Using excerpts from these sources as well as archival materials—film clips, sketches (including some of O’Connor’s early cartoons and her later drawings) and still photographs, as well as excerpts from her writings and letters read by Mary Steenburgen in O’Connor’s voice—the documentary does a good job of constructing a virtual biography, accompanied by analysis and appreciation. There are elements that are somewhat problematical—the animation that accompanies the readings, for example, is garish, and the habit of inserting bits from screen adaptations is heavy-handed, though to be sure the treatment of John Huston’s “Wild Blood,” if a trifle overextended, is interesting, especially with the observations of co-screenwriter Michael Fitzgerald added to the mix. (Huston’s admission that the material triumphed over his own religious—or anti-religious—views is enlightening.)
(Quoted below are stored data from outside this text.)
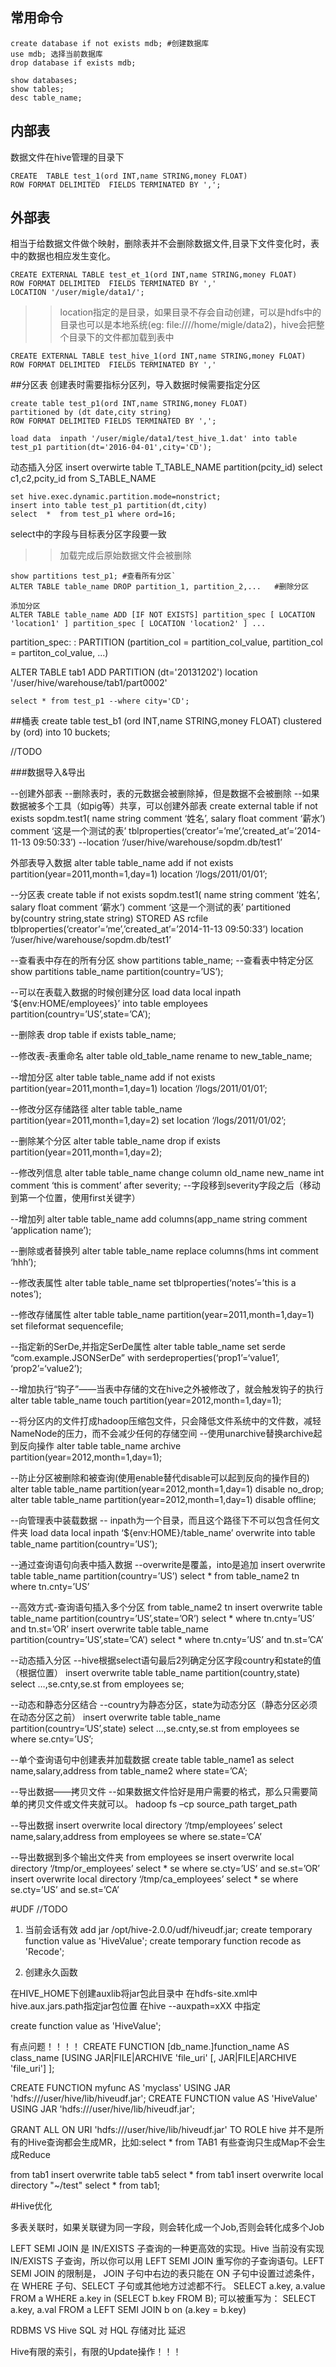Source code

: ## 常用命令

    create database if not exists mdb; #创建数据库  
    use mdb; 选择当前数据库  
    drop database if exists mdb;  

    show databases;
    show tables; 
    desc table_name;  

## 内部表
数据文件在hive管理的目录下  

    CREATE  TABLE test_1(ord INT,name STRING,money FLOAT)
    ROW FORMAT DELIMITED  FIELDS TERMINATED BY ',';  

## 外部表
相当于给数据文件做个映射，删除表并不会删除数据文件,目录下文件变化时，表中的数据也相应发生变化。  

    CREATE EXTERNAL TABLE test_et_1(ord INT,name STRING,money FLOAT)
    ROW FORMAT DELIMITED  FIELDS TERMINATED BY ','
    LOCATION '/user/migle/data1/';

>>location指定的是目录，如果目录不存会自动创建，可以是hdfs中的目录也可以是本地系统(eg: file:////home/migle/data2)，hive会把整个目录下的文件都加载到表中

    CREATE EXTERNAL TABLE test_hive_1(ord INT,name STRING,money FLOAT)
    ROW FORMAT DELIMITED  FIELDS TERMINATED BY ','

##分区表
创建表时需要指标分区列，导入数据时候需要指定分区  


    create table test_p1(ord INT,name STRING,money FLOAT)
    partitioned by (dt date,city string)
    ROW FORMAT DELIMITED FIELDS TERMINATED BY ',';

    load data  inpath '/user/migle/data1/test_hive_1.dat' into table test_p1 partition(dt='2016-04-01',city='CD');

动态插入分区
    insert overwirte table T_TABLE_NAME partition(pcity_id)
    select c1,c2,pcity_id from S_TABLE_NAME

    set hive.exec.dynamic.partition.mode=nonstrict;
    insert into table test_p1 partition(dt,city) 
    select  *  from test_p1 where ord=16;
 
select中的字段与目标表分区字段要一致
 
 >>加载完成后原始数据文件会被删除

    show partitions test_p1; #查看所有分区`
    ALTER TABLE table_name DROP partition_1, partition_2,...   #删除分区
   
    添加分区
    ALTER TABLE table_name ADD [IF NOT EXISTS] partition_spec [ LOCATION 'location1' ] partition_spec [ LOCATION 'location2' ] ...
partition_spec:
  : PARTITION (partition_col = partition_col_value, partition_col = partiton_col_value, ...)

ALTER TABLE tab1 ADD 
PARTITION (dt='20131202') location '/user/hive/warehouse/tab1/part0002' 




    select * from test_p1 --where city='CD';

##桶表
create table test_b1 (ord INT,name STRING,money FLOAT)
clustered by (ord) into 10 buckets;

//TODO

###数据导入&导出

--创建外部表
--删除表时，表的元数据会被删除掉，但是数据不会被删除
--如果数据被多个工具（如pig等）共享，可以创建外部表
create external table if not exists sopdm.test1(
name string comment ‘姓名’,
salary float comment ‘薪水’)
comment ‘这是一个测试的表’
tblproperties(‘creator’=’me’,’created_at’=’2014-11-13 09:50:33’)
--location ‘/user/hive/warehouse/sopdm.db/test1’
 
 外部表导入数据
 alter table table_name add if not exists partition(year=2011,month=1,day=1)
location ‘/logs/2011/01/01’;

--分区表
create table if not exists sopdm.test1(
name string comment ‘姓名’,
salary float comment ‘薪水’)
comment ‘这是一个测试的表’
partitioned by(country string,state string)
STORED AS rcfile
tblproperties(‘creator’=’me’,’created_at’=’2014-11-13 09:50:33’)
location ‘/user/hive/warehouse/sopdm.db/test1’
 
 
--查看表中存在的所有分区
show partitions table_name;
--查看表中特定分区
show partitions table_name partition(country=’US’);
 
 
--可以在表载入数据的时候创建分区
load data local inpath ‘${env:HOME/employees}’
into table employees
partition(country=’US’,state=’CA’);
 
 
--删除表
drop table if exists table_name;
 
 
--修改表-表重命名
alter table old_table_name rename to new_table_name;
 
--增加分区
alter table table_name add if not exists partition(year=2011,month=1,day=1)
location ‘/logs/2011/01/01’;
 
--修改分区存储路径
alter table table_name partition(year=2011,month=1,day=2)
set location ‘/logs/2011/01/02’;
 
--删除某个分区
alter table table_name drop if exists partition(year=2011,month=1,day=2);
 
--修改列信息
alter table table_name
change column old_name new_name int
comment ‘this is comment’
after severity;         --字段移到severity字段之后（移动到第一个位置，使用first关键字）
 
--增加列
alter table table_name add columns(app_name string comment ‘application name’);
 
--删除或者替换列
alter table table_name replace columns(hms int comment ‘hhh’);
 
--修改表属性
alter table table_name set tblproperties(‘notes’=’this is a notes’);
 
--修改存储属性
alter table table_name partition(year=2011,month=1,day=1) set fileformat sequencefile;
 
--指定新的SerDe,并指定SerDe属性
alter table table_name
set serde “com.example.JSONSerDe”
with serdeproperties(‘prop1’=‘value1’, ‘prop2’=‘value2’);
 
--增加执行“钩子”——当表中存储的文在hive之外被修改了，就会触发钩子的执行
alter table table_name touch partition(year=2012,month=1,day=1);
 
--将分区内的文件打成hadoop压缩包文件，只会降低文件系统中的文件数，减轻NameNode的压力，而不会减少任何的存储空间
--使用unarchive替换archive起到反向操作
alter table table_name archive partition(year=2012,month=1,day=1);
 
--防止分区被删除和被查询(使用enable替代disable可以起到反向的操作目的)
alter table table_name partition(year=2012,month=1,day=1) disable no_drop;
alter table table_name partition(year=2012,month=1,day=1) disable offline;
 
 
--向管理表中装载数据
-- inpath为一个目录，而且这个路径下不可以包含任何文件夹
load data local inpath ‘${env:HOME}/table_name’
overwrite into table table_name
partition(country=’US’);
 
 
--通过查询语句向表中插入数据
--overwrite是覆盖，into是追加
insert overwrite table table_name
partition(country=’US’)
select * from table_name2 tn where tn.cnty=’US’
 
 
--高效方式-查询语句插入多个分区
from table_name2 tn
insert overwrite table table_name
partition(country=’US’,state=’OR’)
         select * where tn.cnty=’US’ and tn.st=’OR’
insert overwrite table table_name
partition(country=’US’,state=’CA’)
         select * where tn.cnty=’US’ and tn.st=’CA’
 
 
--动态插入分区
--hive根据select语句最后2列确定分区字段country和state的值（根据位置）
insert overwrite table table_name
partition(country,state)
select …,se.cnty,se.st
from employees se;
 
--动态和静态分区结合
--country为静态分区，state为动态分区（静态分区必须在动态分区之前）
insert overwrite table table_name
partition(country=‘US’,state)
select …,se.cnty,se.st
from employees se
where se.cnty=’US’;
 
 
--单个查询语句中创建表并加载数据
create table table_name1
as select name,salary,address from table_name2 where state=’CA’;
 
 
--导出数据——拷贝文件
--如果数据文件恰好是用户需要的格式，那么只需要简单的拷贝文件或文件夹就可以。
hadoop fs –cp source_path target_path
 
 
--导出数据
insert overwrite local directory ‘/tmp/employees’
select name,salary,address from employees se where se.state=’CA’
 
--导出数据到多个输出文件夹
from employees se
insert overwrite local directory ‘/tmp/or_employees’
         select * se where se.cty=’US’ and se.st=’OR’
insert overwrite local directory ‘/tmp/ca_employees’
         select * se where se.cty=’US’ and se.st=’CA’





#UDF
//TODO
1. 当前会话有效
add jar /opt/hive-2.0.0/udf/hiveudf.jar;
create temporary function value as 'HiveValue';
create temporary function recode as 'Recode';

2. 创建永久函数

在HIVE_HOME下创建auxlib将jar包此目录中 
在hdfs-site.xml中hive.aux.jars.path指定jar包位置
在hive --auxpath=xXX   中指定

create function value as 'HiveValue';

有点问题！！！！
CREATE FUNCTION [db_name.]function_name AS class_name
  [USING JAR|FILE|ARCHIVE 'file_uri' [, JAR|FILE|ARCHIVE 'file_uri'] ];

CREATE FUNCTION myfunc AS 'myclass'  USING JAR 'hdfs:///user/hive/lib/hiveudf.jar';
CREATE FUNCTION value AS 'HiveValue' USING JAR 'hdfs:///user/hive/lib/hiveudf.jar';

GRANT ALL ON URI 'hdfs:///user/hive/lib/hiveudf.jar' TO ROLE hive
并不是所有的Hive查询都会生成MR，比如:select * from TAB1
有些查询只生成Map不会生成Reduce




from tab1
insert overwrite table tab5 select * from tab1
insert overwrite local directory "~/test"  select * from tab1;

#Hive优化

多表关联时，如果关联键为同一字段，则会转化成一个Job,否则会转化成多个Job

LEFT SEMI JOIN 是 IN/EXISTS 子查询的一种更高效的实现。Hive 当前没有实现 IN/EXISTS 子查询，所以你可以用 LEFT SEMI JOIN 重写你的子查询语句。LEFT SEMI JOIN 的限制是， JOIN 子句中右边的表只能在 ON 子句中设置过滤条件，在 WHERE 子句、SELECT 子句或其他地方过滤都不行。
  SELECT a.key, a.value
  FROM a
  WHERE a.key in
   (SELECT b.key
    FROM B);
可以被重写为：
   SELECT a.key, a.val
   FROM a LEFT SEMI JOIN b on (a.key = b.key)

RDBMS VS  Hive
SQL 对 HQL
存储对比
延迟

Hive有限的索引，有限的Update操作！！！
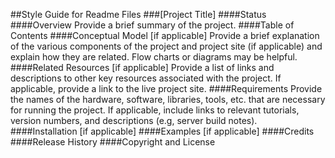 ##Style Guide for Readme Files
###[Project Title]
####Status
####Overview
Provide a brief summary of the project.
####Table of Contents
####Conceptual Model [if applicable]
Provide a brief explanation of the various components of the project and project site (if applicable) and explain how they are related. Flow charts or diagrams may be helpful.
####Related Resources [if applicable]
Provide a list of links and descriptions to other key resources associated with the project. If applicable, provide a link to the live project site.
####Requirements
Provide the names of the hardware, software, libraries, tools, etc. that are necessary for running the project. If applicable, include links to relevant tutorials, version numbers, and descriptions (e.g, server build notes).
####Installation [if applicable]
####Examples [if applicable]
####Credits
####Release History
####Copyright and License
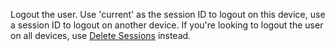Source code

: Logout the user. Use 'current' as the session ID to logout on this device, use a session ID to logout on another device. If you're looking to logout the user on all devices, use [Delete Sessions](/docs/references/cloud/client-web/account#deleteSessions) instead.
The film does a good job of explaining the influence on O’Connor of the various places she studied writing—the Iowa Writers’ Workshop and Yaddo in particular—as well as the intimate relationships she developed over the years. Naturally it also emphasizes the physical limitations caused by lupus that dominated her later life (the many photos of her on crutches emphasize her constant suffering), as well as the devout Catholicism that imbued her work.
“Flannery” is elegantly made in the Burns style, with expert cinematography by Ted Hardin and skillful editing by Joe Winston and Coffman. Miriam Cutler provides a supportive musical score that occasionally incorporates some popular tunes like Burl Ives’s rendition of “Don’t Fence Me In.”
“Flannery” is a technically conventional introduction to O’Connor’s life rather than a full examination of her work, but as such it’s a worthy tribute to a major American literary figure.